The article I had planned to write was a lot different. It was going to be about not taking the Blessed Sacrament for granted. I would have shared a quote from Venerable Edel Quinn about seeking Christ in the Eucharist, about doing “our utmost” to find Him there in the Blessed Sacrament, and I would have encouraged you to not take the presence or availability of the Eucharist in your life for granted. I would have challenged you, when you’re out and about, running your errands, or picking the kids up from the school that’s right next to a church, to pop in and make a visit to Jesus in the Eucharist. “He is there, waiting for us,” I would have reminded you.
Of course, now there’s no being “out and about,” or running unnecessary errands, or even picking up the kids from school, and even though Christ’s presence in the Blessed Sacrament has not changed, the availability of the Eucharist certainly has.
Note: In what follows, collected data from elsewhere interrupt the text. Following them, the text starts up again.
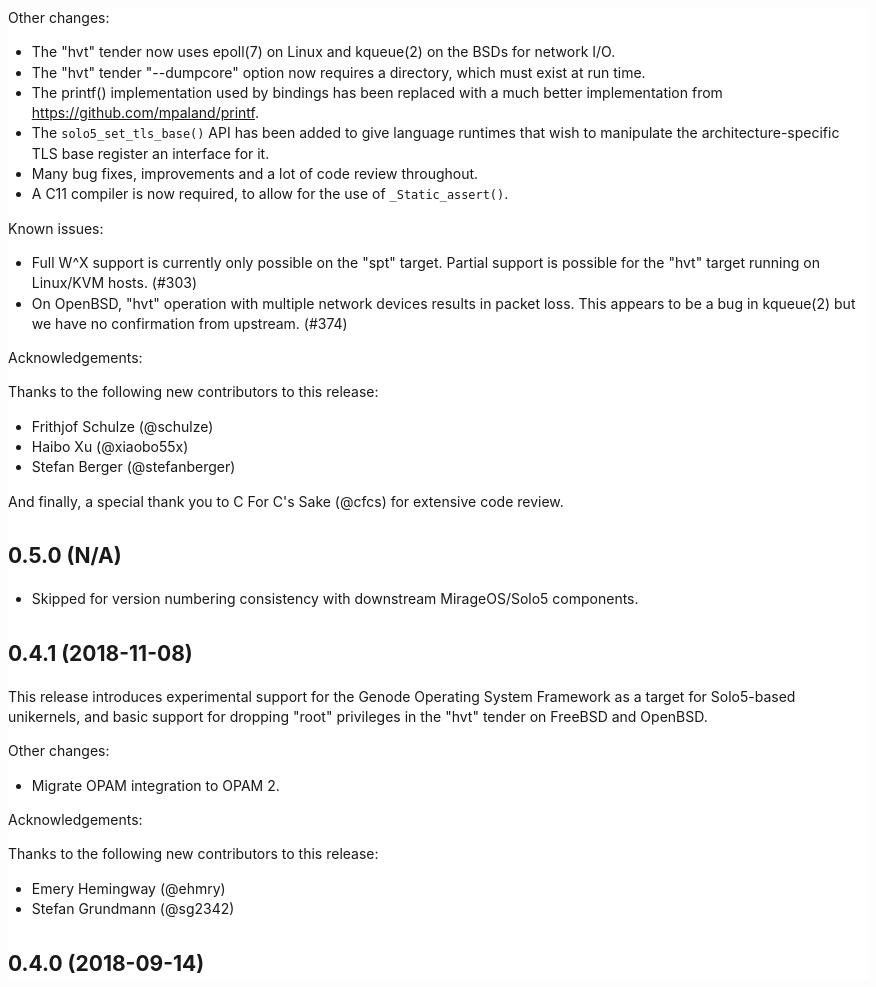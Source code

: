 Other changes:

* The "hvt" tender now uses epoll(7) on Linux and kqueue(2) on the BSDs for
  network I/O.
* The "hvt" tender "--dumpcore" option now requires a directory, which must
  exist at run time.
* The printf() implementation used by bindings has been replaced with a much
  better implementation from https://github.com/mpaland/printf.
* The `solo5_set_tls_base()` API has been added to give language runtimes that
  wish to manipulate the architecture-specific TLS base register an interface
  for it.
* Many bug fixes, improvements and a lot of code review throughout.
* A C11 compiler is now required, to allow for the use of `_Static_assert()`.

Known issues:

* Full W^X support is currently only possible on the "spt" target. Partial
  support is possible for the "hvt" target running on Linux/KVM hosts. (#303)
* On OpenBSD, "hvt" operation with multiple network devices results in packet
  loss. This appears to be a bug in kqueue(2) but we have no confirmation from
  upstream. (#374)

Acknowledgements:

Thanks to the following new contributors to this release:

* Frithjof Schulze (@schulze)
* Haibo Xu (@xiaobo55x)
* Stefan Berger (@stefanberger)

And finally, a special thank you to C For C's Sake (@cfcs) for extensive code
review.

## 0.5.0 (N/A)

* Skipped for version numbering consistency with downstream MirageOS/Solo5
  components.

## 0.4.1 (2018-11-08)

This release introduces experimental support for the Genode Operating System
Framework as a target for Solo5-based unikernels, and basic support for
dropping "root" privileges in the "hvt" tender on FreeBSD and OpenBSD.

Other changes:

* Migrate OPAM integration to OPAM 2.

Acknowledgements:

Thanks to the following new contributors to this release:

* Emery Hemingway (@ehmry)
* Stefan Grundmann (@sg2342)

## 0.4.0 (2018-09-14)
And while we Catholics have been granted dispensation from our Sunday obligation to celebrate mass, it sure doesn’t satisfy our hunger for communion.
And that’s ok.
St. Catherine of Siena, known for her love of the Eucharist, seemed to understand this hunger we now feel: “Father, I am hungry,” she would say to her priest, “for the love of God, give this soul her food, her Lord in the Eucharist.”
However, unlike us, Saint Catherine had the luxury of unlimited access to the sacrament. Because of her extraordinary hunger for the Eucharist, her confessor, Blessed Raymond of Capua, tells us, Pope Gregory XI gave Catherine special permission to have a priest and portable altar at her disposal, so that she could hear mass and receive communion “everywhere and always.” Sigh.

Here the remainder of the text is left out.